**Exercise instructions**.
Only one stretch of the listing below is wanted. Begin at the line that has "This module does", stop after the line that has "Due to configuration", and repeat every line in between exactly.

Top of Input data

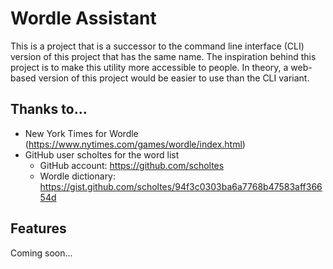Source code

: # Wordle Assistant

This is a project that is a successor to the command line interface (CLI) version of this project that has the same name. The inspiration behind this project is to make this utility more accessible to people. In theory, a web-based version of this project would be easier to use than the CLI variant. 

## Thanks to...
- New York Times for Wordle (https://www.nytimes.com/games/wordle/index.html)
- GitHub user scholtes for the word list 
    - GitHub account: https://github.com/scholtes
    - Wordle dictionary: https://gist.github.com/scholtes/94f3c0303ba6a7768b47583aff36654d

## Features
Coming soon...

Bottom of Input data
Top of Input data

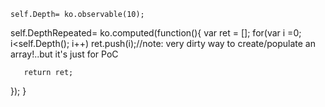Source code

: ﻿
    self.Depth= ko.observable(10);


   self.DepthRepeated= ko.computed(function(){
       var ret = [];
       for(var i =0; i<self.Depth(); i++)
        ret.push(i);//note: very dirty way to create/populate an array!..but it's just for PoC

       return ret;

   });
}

Bottom of Input data
Top of Input data

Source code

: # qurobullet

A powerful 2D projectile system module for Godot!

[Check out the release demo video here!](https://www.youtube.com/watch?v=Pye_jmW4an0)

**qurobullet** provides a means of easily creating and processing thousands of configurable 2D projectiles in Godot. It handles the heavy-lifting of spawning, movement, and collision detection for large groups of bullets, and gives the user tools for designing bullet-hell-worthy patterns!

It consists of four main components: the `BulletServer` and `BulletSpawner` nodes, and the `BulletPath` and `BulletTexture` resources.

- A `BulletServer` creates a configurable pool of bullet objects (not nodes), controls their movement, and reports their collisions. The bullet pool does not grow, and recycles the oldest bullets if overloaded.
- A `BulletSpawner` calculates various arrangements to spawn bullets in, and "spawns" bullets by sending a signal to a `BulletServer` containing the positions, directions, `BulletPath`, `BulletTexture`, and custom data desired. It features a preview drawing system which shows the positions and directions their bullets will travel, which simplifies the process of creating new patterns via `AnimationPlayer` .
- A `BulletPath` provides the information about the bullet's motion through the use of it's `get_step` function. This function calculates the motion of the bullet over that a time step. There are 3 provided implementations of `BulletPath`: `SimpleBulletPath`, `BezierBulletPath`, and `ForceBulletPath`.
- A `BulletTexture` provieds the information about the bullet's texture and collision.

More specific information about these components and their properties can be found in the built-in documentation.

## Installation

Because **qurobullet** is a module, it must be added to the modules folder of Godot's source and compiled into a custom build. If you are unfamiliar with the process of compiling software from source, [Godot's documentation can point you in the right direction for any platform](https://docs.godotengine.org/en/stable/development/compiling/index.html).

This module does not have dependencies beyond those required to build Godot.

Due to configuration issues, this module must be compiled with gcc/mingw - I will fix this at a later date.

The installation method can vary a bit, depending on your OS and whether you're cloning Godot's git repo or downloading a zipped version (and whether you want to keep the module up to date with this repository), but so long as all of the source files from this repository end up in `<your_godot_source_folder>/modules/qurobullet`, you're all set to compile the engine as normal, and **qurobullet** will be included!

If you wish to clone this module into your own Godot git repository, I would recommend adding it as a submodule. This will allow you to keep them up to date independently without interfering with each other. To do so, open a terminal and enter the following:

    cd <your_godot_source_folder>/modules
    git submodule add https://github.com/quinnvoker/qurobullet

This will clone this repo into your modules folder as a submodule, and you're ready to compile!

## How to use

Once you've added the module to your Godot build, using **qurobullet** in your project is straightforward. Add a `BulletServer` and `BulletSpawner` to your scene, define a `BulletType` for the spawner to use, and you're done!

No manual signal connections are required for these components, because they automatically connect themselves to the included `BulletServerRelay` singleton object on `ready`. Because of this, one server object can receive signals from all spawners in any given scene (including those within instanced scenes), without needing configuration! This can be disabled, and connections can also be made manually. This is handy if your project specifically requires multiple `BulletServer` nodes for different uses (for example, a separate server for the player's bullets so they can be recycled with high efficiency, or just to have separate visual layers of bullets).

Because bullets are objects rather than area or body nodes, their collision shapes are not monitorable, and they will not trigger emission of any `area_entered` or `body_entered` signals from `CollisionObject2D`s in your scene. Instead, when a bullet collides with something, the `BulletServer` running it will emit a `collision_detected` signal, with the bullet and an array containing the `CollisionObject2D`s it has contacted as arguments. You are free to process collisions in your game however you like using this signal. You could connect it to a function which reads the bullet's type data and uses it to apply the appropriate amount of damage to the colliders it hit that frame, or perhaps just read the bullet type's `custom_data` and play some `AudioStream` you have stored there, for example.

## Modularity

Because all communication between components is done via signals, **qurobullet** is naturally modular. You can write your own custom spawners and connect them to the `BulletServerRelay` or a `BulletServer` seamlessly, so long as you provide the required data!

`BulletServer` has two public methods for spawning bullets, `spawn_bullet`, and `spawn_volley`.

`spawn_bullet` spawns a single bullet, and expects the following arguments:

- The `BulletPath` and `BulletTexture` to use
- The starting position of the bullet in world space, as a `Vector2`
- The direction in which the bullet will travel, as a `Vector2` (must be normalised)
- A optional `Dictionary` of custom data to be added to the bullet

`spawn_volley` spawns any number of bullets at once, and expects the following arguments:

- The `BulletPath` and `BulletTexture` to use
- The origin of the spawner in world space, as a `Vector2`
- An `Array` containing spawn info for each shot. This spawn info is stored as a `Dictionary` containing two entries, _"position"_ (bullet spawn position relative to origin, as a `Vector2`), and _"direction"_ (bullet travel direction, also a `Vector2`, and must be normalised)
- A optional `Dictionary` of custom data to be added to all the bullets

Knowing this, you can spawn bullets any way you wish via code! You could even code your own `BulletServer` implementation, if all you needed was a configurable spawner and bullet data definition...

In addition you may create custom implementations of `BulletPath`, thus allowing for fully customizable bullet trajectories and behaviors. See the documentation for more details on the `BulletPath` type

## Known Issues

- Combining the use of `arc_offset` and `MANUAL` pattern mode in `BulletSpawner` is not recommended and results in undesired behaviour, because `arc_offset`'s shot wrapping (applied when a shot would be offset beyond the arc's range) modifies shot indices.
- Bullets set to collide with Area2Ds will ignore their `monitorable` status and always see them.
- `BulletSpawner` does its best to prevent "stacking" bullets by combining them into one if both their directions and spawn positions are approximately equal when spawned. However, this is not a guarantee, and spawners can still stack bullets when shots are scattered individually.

Bottom of Input data

**Result for this exercise**.
This module does not have dependencies beyond those required to build Godot.

Due to configuration issues, this module must be compiled with gcc/mingw - I will fix this at a later date.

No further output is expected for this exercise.